Creating a Streamlit Application
Let's create the application. New file startup_trends_agent.py
, and add the following code:
- Import the necessary libraries:
- Streamlit for building web applications
- for building AI agents and tools Phidata
- Large Language Model Claude Sonnet 3.5
- DuckDuckGo for search
- Newspaper4k for article processing
import streamlit as st
from phi.agent import Agent
from phi.tools.duckduckgo import DuckDuckGo
from phi.model.anthropic import Claude
from phi.tools.newspaper4k import Newspaper4k
from phi.tools import Tool
import logging
- Create a Streamlit application:
- Simple and clear interface
- Secure API key entry
- Theme-based analysis
# 设置 Streamlit 应用
st.title("AI 创业趋势分析助手 📈")
st.caption("只需点击一下,获取基于您感兴趣主题的最新趋势分析和创业机会。")
topic = st.text_input("输入您感兴趣的创业领域:")
anthropic_api_key = st.sidebar.text_input("输入 Anthropic API 密钥", type="password")
if st.button("生成分析"):
if not anthropic_api_key:
st.warning("请输入必需的 API 密钥。")
else:
with st.spinner("正在处理您的请求..."):
try:
# 初始化 Anthropic 模型
anthropic_model = Claude(id ="claude-3-5-sonnet-20240620",api_key=anthropic_api_key)
- Create a newsgathering agent:
- Searching with DuckDuckGo
- Collection of latest articles
- Limit to 5 results to maintain focus
# 定义新闻收集代理 - DuckDuckGo 搜索工具使代理能够从网上搜索信息。
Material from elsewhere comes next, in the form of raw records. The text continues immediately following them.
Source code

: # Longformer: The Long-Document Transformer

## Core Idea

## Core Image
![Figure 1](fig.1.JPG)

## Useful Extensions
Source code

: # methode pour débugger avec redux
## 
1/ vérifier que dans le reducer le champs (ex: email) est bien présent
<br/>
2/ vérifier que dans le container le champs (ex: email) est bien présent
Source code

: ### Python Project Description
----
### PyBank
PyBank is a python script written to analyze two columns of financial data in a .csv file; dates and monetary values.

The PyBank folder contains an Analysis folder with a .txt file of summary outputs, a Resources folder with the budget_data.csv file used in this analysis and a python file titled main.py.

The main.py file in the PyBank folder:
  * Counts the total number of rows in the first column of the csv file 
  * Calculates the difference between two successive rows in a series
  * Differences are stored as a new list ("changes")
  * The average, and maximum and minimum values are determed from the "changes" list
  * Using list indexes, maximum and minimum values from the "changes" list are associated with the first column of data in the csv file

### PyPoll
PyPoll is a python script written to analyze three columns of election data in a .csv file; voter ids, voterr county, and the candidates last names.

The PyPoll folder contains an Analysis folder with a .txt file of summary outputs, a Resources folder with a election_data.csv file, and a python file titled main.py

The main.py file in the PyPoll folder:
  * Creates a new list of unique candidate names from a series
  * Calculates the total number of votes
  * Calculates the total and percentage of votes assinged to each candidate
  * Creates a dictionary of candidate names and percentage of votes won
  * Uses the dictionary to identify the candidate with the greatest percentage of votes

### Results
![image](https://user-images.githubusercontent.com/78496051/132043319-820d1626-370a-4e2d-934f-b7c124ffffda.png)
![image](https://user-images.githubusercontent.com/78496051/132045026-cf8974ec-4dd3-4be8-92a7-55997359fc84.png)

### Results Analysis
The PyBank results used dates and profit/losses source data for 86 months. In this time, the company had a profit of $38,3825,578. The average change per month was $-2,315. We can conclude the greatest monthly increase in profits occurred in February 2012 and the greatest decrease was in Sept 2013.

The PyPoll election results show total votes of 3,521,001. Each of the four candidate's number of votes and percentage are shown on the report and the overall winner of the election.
search_tool = DuckDuckGo(search=True, news=True, fixed_max_results=5)
news_collector = Agent(
name="新闻收集器",
role="收集关于指定主题的最新新闻文章",
tools=[search_tool],
model=anthropic_model,
instructions=["收集该主题的最新文章"],
show_tool_calls=True,
markdown=True,
)
- Add a summary generation agent:
- Processing of article content
- Creating succinct summaries
- Retention of key information
# 定义摘要生成代理
news_tool = Newspaper4k(read_article=True, include_summary=True)
summary_writer = Agent(
name="摘要生成器",
role="为收集到的新闻文章生成摘要",
tools=[news_tool],
model=anthropic_model,
instructions=["提供文章的简洁摘要"],
show_tool_calls=True,
markdown=True,
)
- Create a trend analysis agent:
- Analysis of the content of the summary
- Identifying trends
- Tapping into entrepreneurial opportunities
# 定义趋势分析代理
trend_analyzer = Agent(
name="趋势分析器",
role="从摘要中分析趋势",
model=anthropic_model,
instructions=["识别新兴趋势和潜在创业机会"],
show_tool_calls=True,
markdown=True,
)
- Combine agents into teams:
- Harmonization of workflows
- Ensuring data flows
- Maintaining Contextual Consistency
# Phidata 的多代理团队设置:
agent_team = Agent(
agents=[news_collector, summary_writer, trend_analyzer],
instructions=[
"首先,使用 DuckDuckGo 搜索与用户指定主题相关的最新新闻文章。",
"然后,将收集到的文章链接提供给摘要生成器。",
"重要提示:必须确保摘要生成器接收到所有文章链接以供阅读。",
"接下来,摘要生成器将阅读文章并为每篇文章准备简洁的摘要。",
"总结后,摘要将被传递给趋势分析器。",
"最后,趋势分析器将根据提供的摘要,识别新兴趋势和潜在创业机会,并以详细报告形式提供,让任何年轻企业家都能轻松获取巨大价值。"
],
show_tool_calls=True,
markdown=True,
)
- Execute the analytics workflow:
- sequential processing
- Ensuring data flows
- Show results
# 步骤 1:收集新闻
news_response = news_collector.run(f"收集关于 {topic} 的最新新闻")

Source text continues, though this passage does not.